There are many alternative specifications of binary trees that allow insertion and deletion of elements. Th specification that we use has an implicit reference into the tree, called a cursor. The methods moveLeft, moveRight, moveUp below allow the programmer to move the cursor through the tree. Unlike an iterator (which can traverse the tree, but not modify it), the cursor is used to locate a leaf to be deleted, or to move off a leaf in the direction in which a new element is to be inserted. See the pre-condition for insert, below, for instance.

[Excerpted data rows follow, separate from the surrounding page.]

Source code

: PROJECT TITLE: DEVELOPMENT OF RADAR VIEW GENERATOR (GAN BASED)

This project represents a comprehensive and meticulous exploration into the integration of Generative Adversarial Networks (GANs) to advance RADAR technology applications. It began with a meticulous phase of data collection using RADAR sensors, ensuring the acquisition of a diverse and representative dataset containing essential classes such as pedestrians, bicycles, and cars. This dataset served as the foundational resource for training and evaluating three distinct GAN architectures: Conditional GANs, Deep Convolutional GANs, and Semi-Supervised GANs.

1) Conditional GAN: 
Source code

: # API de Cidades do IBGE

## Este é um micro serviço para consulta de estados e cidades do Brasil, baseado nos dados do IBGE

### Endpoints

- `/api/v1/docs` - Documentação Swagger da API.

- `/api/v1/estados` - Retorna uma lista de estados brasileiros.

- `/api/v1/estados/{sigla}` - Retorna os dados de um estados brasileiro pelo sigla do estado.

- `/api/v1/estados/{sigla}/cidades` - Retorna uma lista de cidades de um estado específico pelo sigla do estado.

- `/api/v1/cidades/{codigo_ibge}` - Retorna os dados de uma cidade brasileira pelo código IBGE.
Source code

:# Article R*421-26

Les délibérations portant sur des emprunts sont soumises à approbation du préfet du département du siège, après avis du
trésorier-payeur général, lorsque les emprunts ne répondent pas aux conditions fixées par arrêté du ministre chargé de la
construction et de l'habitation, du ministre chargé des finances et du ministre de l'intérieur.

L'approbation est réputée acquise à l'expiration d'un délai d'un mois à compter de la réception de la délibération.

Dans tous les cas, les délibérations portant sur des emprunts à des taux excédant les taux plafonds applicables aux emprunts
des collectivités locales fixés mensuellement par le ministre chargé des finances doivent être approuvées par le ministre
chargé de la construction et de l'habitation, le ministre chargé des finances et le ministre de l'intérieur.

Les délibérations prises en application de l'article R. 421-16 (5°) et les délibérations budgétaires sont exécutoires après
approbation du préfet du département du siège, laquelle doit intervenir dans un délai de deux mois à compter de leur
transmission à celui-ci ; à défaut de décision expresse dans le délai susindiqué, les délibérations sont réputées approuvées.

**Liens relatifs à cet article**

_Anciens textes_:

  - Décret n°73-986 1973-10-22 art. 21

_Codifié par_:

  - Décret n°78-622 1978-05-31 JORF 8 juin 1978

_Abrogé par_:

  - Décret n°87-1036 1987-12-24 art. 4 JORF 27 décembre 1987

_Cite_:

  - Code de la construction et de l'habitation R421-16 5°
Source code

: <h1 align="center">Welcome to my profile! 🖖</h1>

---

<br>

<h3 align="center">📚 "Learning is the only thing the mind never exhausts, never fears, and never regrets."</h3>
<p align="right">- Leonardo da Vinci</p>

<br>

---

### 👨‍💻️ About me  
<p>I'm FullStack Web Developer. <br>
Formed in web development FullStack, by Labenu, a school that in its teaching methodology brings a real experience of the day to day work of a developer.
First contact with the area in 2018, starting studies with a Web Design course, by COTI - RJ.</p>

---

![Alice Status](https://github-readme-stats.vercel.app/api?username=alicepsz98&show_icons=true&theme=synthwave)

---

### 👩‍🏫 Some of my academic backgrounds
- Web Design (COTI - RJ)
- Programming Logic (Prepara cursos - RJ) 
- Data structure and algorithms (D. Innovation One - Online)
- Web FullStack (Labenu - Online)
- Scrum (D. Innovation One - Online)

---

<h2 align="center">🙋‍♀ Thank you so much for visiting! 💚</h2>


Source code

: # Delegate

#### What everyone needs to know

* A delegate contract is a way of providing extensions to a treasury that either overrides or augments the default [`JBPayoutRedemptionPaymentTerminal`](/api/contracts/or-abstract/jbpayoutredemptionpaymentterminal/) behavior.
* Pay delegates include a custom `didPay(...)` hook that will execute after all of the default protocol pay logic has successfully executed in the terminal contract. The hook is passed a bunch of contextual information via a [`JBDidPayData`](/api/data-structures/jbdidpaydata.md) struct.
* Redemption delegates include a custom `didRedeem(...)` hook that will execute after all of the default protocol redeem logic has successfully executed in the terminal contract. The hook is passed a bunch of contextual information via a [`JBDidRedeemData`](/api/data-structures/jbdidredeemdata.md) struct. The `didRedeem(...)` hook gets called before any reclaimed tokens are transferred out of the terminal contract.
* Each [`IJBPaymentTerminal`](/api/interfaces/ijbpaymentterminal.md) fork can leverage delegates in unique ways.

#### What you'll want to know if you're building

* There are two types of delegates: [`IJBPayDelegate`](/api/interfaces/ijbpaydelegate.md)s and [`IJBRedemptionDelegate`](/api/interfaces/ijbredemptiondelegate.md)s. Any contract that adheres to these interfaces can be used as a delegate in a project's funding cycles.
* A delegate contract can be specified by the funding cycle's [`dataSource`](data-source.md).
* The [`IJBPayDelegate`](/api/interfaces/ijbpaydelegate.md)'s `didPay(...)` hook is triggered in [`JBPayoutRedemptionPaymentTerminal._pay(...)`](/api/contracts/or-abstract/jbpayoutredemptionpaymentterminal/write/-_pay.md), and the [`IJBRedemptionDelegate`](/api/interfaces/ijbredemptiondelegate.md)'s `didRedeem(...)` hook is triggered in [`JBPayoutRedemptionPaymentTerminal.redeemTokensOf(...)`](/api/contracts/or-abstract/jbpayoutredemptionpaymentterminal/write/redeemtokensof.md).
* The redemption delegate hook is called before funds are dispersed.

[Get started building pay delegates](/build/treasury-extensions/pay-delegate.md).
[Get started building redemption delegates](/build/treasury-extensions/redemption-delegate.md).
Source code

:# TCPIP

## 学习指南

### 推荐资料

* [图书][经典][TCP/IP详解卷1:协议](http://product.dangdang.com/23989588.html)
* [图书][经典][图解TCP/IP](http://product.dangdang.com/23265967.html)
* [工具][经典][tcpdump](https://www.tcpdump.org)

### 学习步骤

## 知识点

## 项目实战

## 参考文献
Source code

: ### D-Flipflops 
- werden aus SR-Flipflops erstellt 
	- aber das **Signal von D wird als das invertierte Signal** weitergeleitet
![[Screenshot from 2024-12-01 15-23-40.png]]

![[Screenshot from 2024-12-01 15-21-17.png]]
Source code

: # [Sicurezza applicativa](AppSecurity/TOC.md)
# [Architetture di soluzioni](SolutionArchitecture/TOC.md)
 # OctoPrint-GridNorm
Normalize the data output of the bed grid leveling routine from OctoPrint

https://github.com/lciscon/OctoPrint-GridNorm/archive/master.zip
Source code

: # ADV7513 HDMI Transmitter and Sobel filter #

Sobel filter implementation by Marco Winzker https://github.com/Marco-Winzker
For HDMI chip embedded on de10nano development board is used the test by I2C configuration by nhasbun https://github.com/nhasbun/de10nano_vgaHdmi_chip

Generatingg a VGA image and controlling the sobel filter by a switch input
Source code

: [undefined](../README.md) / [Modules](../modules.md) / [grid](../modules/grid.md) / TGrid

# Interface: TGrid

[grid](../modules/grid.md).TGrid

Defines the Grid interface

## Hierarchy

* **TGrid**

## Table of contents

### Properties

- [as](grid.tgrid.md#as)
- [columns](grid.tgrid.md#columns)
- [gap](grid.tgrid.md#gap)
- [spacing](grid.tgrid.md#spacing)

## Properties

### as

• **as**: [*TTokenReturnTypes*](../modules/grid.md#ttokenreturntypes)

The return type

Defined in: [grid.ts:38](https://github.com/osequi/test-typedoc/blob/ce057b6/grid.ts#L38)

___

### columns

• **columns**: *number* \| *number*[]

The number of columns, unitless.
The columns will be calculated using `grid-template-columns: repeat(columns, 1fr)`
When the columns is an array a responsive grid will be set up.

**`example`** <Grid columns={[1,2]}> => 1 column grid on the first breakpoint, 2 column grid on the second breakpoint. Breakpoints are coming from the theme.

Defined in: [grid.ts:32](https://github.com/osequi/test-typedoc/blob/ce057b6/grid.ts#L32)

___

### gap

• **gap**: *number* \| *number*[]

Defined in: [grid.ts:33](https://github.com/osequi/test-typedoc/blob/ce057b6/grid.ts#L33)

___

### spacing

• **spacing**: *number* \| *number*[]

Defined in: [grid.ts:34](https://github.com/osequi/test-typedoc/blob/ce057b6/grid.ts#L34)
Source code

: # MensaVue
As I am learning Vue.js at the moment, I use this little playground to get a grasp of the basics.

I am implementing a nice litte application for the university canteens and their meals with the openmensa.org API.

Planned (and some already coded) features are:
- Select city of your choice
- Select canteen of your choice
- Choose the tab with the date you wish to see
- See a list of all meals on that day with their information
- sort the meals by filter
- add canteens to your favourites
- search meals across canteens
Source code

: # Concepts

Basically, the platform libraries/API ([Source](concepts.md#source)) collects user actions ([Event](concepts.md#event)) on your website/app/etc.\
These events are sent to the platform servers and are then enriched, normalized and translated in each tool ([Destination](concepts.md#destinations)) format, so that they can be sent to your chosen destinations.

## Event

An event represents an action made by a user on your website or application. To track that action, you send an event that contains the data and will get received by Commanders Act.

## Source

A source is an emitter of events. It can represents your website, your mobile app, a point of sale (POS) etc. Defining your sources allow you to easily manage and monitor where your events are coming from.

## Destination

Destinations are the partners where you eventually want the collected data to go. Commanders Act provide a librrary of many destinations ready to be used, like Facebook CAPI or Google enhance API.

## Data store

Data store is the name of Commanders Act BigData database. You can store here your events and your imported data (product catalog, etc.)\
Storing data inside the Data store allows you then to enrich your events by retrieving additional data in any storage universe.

The structures package actually doesn't include an interface for binary trees (it just contains one class BinaryTree), but here is what it would look like if it existed:

public interface BinaryTreeInterface {

    public void clear();
    // post: removes all nodes from tree

    public void insert(Object value);
    // pre: cursor is invalid
    // post: if tree empty, value is inserted at root, o'wise
    //       value inserted where cursor last moved off tree

    public Object remove();
    // pre: cursor is valid and has no children
    // post: leaf removed, cursor is moved to parent, if any

    public Object value();
    // pre: cursor valid
    // post: returns value of object at cursor

    public void setValue(Object value);
    // pre: cursor valid
    // post: sets value found at cursor

    public void reset();
    // post: moves the cursor to the root, if any

    public boolean valid();
    // post: returns true if cursor points to a valid node.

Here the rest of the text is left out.